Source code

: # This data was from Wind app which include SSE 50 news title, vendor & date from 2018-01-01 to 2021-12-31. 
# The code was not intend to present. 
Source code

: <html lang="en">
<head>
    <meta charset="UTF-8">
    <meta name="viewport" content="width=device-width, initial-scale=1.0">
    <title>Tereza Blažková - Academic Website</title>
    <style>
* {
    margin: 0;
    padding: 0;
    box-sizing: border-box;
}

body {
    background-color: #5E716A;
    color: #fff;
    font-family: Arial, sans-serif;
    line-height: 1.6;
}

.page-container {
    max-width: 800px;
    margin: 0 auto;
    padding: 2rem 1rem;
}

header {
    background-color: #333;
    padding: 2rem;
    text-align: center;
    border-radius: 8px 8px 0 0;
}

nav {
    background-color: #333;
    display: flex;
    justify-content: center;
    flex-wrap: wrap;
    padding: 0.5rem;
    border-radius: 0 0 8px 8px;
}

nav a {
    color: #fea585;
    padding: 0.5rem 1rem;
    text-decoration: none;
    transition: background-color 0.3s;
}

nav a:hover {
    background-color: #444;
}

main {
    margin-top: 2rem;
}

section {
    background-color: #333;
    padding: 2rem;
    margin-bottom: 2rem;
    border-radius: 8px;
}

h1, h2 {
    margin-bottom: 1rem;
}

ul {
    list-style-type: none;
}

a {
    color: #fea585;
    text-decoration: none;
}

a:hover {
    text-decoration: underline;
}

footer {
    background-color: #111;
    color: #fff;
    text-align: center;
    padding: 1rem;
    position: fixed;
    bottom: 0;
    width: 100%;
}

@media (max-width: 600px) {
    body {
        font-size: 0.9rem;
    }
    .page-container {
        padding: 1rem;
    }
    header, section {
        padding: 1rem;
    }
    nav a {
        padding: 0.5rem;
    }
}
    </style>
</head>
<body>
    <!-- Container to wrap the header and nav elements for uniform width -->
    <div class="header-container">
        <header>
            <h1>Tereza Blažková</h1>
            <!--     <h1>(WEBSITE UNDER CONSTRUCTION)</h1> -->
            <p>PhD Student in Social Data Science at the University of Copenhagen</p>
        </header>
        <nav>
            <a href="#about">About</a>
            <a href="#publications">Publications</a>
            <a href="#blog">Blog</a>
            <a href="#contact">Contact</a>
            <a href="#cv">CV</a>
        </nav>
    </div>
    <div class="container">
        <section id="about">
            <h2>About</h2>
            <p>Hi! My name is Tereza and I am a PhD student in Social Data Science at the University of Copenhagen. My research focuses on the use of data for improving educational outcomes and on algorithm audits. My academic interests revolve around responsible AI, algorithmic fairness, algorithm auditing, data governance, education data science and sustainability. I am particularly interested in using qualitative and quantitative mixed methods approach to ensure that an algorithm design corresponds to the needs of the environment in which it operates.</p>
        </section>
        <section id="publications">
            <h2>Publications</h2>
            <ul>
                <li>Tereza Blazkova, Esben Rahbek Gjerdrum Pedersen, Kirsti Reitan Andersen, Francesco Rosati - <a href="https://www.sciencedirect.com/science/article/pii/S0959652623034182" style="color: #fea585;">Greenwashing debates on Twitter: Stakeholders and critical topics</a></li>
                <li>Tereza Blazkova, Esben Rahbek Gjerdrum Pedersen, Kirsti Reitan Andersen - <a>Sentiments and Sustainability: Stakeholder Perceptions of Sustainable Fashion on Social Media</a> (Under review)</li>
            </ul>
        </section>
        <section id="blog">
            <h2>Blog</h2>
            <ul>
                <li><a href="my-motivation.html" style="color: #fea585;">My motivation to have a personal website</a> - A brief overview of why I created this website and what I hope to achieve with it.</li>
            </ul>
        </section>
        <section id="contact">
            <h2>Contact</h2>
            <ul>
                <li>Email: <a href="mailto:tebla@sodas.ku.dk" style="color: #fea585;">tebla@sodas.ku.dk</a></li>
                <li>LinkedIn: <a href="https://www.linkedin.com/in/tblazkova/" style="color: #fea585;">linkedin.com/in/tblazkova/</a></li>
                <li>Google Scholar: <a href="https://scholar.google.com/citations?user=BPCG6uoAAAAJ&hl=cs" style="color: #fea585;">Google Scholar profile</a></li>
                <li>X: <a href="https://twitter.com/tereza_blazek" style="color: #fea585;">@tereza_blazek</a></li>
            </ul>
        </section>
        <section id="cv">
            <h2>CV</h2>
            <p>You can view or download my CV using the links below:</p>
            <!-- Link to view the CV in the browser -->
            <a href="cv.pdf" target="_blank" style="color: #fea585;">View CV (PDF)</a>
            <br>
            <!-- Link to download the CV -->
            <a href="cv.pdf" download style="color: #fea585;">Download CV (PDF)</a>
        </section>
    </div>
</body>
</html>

## ACTIVITY
Within the entries above, report how many lines contain the word "content"; the figure is all that is wanted.

## RESULT BELOW
2